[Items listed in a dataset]
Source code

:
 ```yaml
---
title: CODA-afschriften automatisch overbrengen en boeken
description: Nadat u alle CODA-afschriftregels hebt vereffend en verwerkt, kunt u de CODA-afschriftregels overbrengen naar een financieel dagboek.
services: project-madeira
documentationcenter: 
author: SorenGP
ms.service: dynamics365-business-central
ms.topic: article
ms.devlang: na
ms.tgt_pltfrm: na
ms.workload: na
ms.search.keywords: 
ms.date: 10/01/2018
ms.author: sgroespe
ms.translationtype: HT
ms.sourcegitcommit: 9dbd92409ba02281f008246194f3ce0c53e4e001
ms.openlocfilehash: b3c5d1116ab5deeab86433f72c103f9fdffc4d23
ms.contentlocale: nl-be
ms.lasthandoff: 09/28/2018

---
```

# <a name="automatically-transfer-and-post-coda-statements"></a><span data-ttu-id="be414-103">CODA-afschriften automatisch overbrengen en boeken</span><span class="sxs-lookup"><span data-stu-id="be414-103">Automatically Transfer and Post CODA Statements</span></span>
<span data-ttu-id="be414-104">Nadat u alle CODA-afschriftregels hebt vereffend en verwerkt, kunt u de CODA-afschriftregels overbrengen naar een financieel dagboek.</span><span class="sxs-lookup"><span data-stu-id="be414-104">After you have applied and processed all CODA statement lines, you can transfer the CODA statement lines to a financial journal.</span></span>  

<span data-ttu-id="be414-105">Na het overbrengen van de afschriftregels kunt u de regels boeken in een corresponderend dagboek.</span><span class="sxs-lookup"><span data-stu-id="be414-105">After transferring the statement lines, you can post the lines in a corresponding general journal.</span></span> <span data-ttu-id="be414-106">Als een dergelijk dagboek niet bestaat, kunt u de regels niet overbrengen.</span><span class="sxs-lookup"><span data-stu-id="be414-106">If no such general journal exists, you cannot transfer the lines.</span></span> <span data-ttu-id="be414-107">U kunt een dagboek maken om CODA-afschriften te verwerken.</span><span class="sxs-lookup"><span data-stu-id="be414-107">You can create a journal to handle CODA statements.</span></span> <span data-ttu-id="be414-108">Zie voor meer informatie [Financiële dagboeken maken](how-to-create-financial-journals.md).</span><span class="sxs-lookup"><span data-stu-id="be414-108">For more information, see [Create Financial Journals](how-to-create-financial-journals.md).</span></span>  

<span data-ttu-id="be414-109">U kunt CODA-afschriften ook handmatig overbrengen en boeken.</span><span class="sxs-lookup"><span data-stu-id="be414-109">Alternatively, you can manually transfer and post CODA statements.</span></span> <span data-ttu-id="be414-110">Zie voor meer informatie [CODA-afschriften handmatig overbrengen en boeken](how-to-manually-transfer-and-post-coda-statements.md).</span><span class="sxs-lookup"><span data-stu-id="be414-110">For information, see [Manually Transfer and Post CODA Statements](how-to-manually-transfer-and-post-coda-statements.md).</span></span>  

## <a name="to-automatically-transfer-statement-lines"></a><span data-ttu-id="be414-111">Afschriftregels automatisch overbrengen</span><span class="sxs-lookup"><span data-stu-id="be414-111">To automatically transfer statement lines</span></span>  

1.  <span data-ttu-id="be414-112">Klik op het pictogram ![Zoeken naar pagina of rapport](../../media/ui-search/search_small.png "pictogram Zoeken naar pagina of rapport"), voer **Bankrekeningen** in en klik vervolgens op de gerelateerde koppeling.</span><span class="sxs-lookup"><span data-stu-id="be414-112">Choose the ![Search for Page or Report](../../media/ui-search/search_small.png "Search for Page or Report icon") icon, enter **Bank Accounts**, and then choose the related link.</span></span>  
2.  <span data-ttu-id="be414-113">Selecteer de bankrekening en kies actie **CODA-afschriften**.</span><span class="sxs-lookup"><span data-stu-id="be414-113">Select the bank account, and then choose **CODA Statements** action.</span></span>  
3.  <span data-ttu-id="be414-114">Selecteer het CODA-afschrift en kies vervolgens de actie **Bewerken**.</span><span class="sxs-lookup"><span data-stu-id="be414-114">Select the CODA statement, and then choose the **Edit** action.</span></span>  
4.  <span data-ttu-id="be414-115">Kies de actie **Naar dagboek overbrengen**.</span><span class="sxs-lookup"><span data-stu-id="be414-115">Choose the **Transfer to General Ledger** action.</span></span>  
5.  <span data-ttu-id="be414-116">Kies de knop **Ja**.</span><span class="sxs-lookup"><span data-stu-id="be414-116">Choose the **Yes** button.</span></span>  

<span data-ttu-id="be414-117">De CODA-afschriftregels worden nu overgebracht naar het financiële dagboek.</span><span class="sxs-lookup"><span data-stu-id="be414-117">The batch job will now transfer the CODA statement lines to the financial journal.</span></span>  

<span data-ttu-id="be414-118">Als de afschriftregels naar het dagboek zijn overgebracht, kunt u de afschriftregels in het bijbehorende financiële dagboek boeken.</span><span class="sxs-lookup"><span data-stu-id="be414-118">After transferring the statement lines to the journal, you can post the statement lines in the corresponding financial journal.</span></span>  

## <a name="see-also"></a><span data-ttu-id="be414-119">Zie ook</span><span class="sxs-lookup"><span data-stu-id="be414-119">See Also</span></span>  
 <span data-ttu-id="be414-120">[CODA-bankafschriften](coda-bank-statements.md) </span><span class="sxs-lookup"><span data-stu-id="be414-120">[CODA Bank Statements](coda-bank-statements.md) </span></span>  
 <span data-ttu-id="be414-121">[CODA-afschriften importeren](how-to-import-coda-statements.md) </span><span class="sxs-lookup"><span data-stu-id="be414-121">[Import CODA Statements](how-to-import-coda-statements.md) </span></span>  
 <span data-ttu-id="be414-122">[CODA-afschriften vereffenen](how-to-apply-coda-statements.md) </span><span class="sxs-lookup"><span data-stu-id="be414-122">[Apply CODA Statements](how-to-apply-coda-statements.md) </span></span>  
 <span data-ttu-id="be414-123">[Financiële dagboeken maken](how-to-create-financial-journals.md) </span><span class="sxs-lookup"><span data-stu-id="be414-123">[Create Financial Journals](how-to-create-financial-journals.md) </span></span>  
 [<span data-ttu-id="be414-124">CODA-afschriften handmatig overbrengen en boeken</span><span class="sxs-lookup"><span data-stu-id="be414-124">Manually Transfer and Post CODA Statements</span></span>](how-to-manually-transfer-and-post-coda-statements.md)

# Requirement:
Reproduce the data above in full, keeping it exactly the same.

# Task solution:
Source code

:
 ```yaml
---
title: CODA-afschriften automatisch overbrengen en boeken
description: Nadat u alle CODA-afschriftregels hebt vereffend en verwerkt, kunt u de CODA-afschriftregels overbrengen naar een financieel dagboek.
services: project-madeira
documentationcenter: 
author: SorenGP
ms.service: dynamics365-business-central
ms.topic: article
ms.devlang: na
ms.tgt_pltfrm: na
ms.workload: na
ms.search.keywords: 
ms.date: 10/01/2018
ms.author: sgroespe
ms.translationtype: HT
ms.sourcegitcommit: 9dbd92409ba02281f008246194f3ce0c53e4e001
ms.openlocfilehash: b3c5d1116ab5deeab86433f72c103f9fdffc4d23
ms.contentlocale: nl-be
ms.lasthandoff: 09/28/2018

---
```

# <a name="automatically-transfer-and-post-coda-statements"></a><span data-ttu-id="be414-103">CODA-afschriften automatisch overbrengen en boeken</span><span class="sxs-lookup"><span data-stu-id="be414-103">Automatically Transfer and Post CODA Statements</span></span>
<span data-ttu-id="be414-104">Nadat u alle CODA-afschriftregels hebt vereffend en verwerkt, kunt u de CODA-afschriftregels overbrengen naar een financieel dagboek.</span><span class="sxs-lookup"><span data-stu-id="be414-104">After you have applied and processed all CODA statement lines, you can transfer the CODA statement lines to a financial journal.</span></span>  

<span data-ttu-id="be414-105">Na het overbrengen van de afschriftregels kunt u de regels boeken in een corresponderend dagboek.</span><span class="sxs-lookup"><span data-stu-id="be414-105">After transferring the statement lines, you can post the lines in a corresponding general journal.</span></span> <span data-ttu-id="be414-106">Als een dergelijk dagboek niet bestaat, kunt u de regels niet overbrengen.</span><span class="sxs-lookup"><span data-stu-id="be414-106">If no such general journal exists, you cannot transfer the lines.</span></span> <span data-ttu-id="be414-107">U kunt een dagboek maken om CODA-afschriften te verwerken.</span><span class="sxs-lookup"><span data-stu-id="be414-107">You can create a journal to handle CODA statements.</span></span> <span data-ttu-id="be414-108">Zie voor meer informatie [Financiële dagboeken maken](how-to-create-financial-journals.md).</span><span class="sxs-lookup"><span data-stu-id="be414-108">For more information, see [Create Financial Journals](how-to-create-financial-journals.md).</span></span>  

<span data-ttu-id="be414-109">U kunt CODA-afschriften ook handmatig overbrengen en boeken.</span><span class="sxs-lookup"><span data-stu-id="be414-109">Alternatively, you can manually transfer and post CODA statements.</span></span> <span data-ttu-id="be414-110">Zie voor meer informatie [CODA-afschriften handmatig overbrengen en boeken](how-to-manually-transfer-and-post-coda-statements.md).</span><span class="sxs-lookup"><span data-stu-id="be414-110">For information, see [Manually Transfer and Post CODA Statements](how-to-manually-transfer-and-post-coda-statements.md).</span></span>  

## <a name="to-automatically-transfer-statement-lines"></a><span data-ttu-id="be414-111">Afschriftregels automatisch overbrengen</span><span class="sxs-lookup"><span data-stu-id="be414-111">To automatically transfer statement lines</span></span>  

1.  <span data-ttu-id="be414-112">Klik op het pictogram ![Zoeken naar pagina of rapport](../../media/ui-search/search_small.png "pictogram Zoeken naar pagina of rapport"), voer **Bankrekeningen** in en klik vervolgens op de gerelateerde koppeling.</span><span class="sxs-lookup"><span data-stu-id="be414-112">Choose the ![Search for Page or Report](../../media/ui-search/search_small.png "Search for Page or Report icon") icon, enter **Bank Accounts**, and then choose the related link.</span></span>  
2.  <span data-ttu-id="be414-113">Selecteer de bankrekening en kies actie **CODA-afschriften**.</span><span class="sxs-lookup"><span data-stu-id="be414-113">Select the bank account, and then choose **CODA Statements** action.</span></span>  
3.  <span data-ttu-id="be414-114">Selecteer het CODA-afschrift en kies vervolgens de actie **Bewerken**.</span><span class="sxs-lookup"><span data-stu-id="be414-114">Select the CODA statement, and then choose the **Edit** action.</span></span>  
4.  <span data-ttu-id="be414-115">Kies de actie **Naar dagboek overbrengen**.</span><span class="sxs-lookup"><span data-stu-id="be414-115">Choose the **Transfer to General Ledger** action.</span></span>  
5.  <span data-ttu-id="be414-116">Kies de knop **Ja**.</span><span class="sxs-lookup"><span data-stu-id="be414-116">Choose the **Yes** button.</span></span>  

<span data-ttu-id="be414-117">De CODA-afschriftregels worden nu overgebracht naar het financiële dagboek.</span><span class="sxs-lookup"><span data-stu-id="be414-117">The batch job will now transfer the CODA statement lines to the financial journal.</span></span>  

<span data-ttu-id="be414-118">Als de afschriftregels naar het dagboek zijn overgebracht, kunt u de afschriftregels in het bijbehorende financiële dagboek boeken.</span><span class="sxs-lookup"><span data-stu-id="be414-118">After transferring the statement lines to the journal, you can post the statement lines in the corresponding financial journal.</span></span>  

## <a name="see-also"></a><span data-ttu-id="be414-119">Zie ook</span><span class="sxs-lookup"><span data-stu-id="be414-119">See Also</span></span>  
 <span data-ttu-id="be414-120">[CODA-bankafschriften](coda-bank-statements.md) </span><span class="sxs-lookup"><span data-stu-id="be414-120">[CODA Bank Statements](coda-bank-statements.md) </span></span>  
 <span data-ttu-id="be414-121">[CODA-afschriften importeren](how-to-import-coda-statements.md) </span><span class="sxs-lookup"><span data-stu-id="be414-121">[Import CODA Statements](how-to-import-coda-statements.md) </span></span>  
 <span data-ttu-id="be414-122">[CODA-afschriften vereffenen](how-to-apply-coda-statements.md) </span><span class="sxs-lookup"><span data-stu-id="be414-122">[Apply CODA Statements](how-to-apply-coda-statements.md) </span></span>  
 <span data-ttu-id="be414-123">[Financiële dagboeken maken](how-to-create-financial-journals.md) </span><span class="sxs-lookup"><span data-stu-id="be414-123">[Create Financial Journals](how-to-create-financial-journals.md) </span></span>  
 [<span data-ttu-id="be414-124">CODA-afschriften handmatig overbrengen en boeken</span><span class="sxs-lookup"><span data-stu-id="be414-124">Manually Transfer and Post CODA Statements</span></span>](how-to-manually-transfer-and-post-coda-statements.md)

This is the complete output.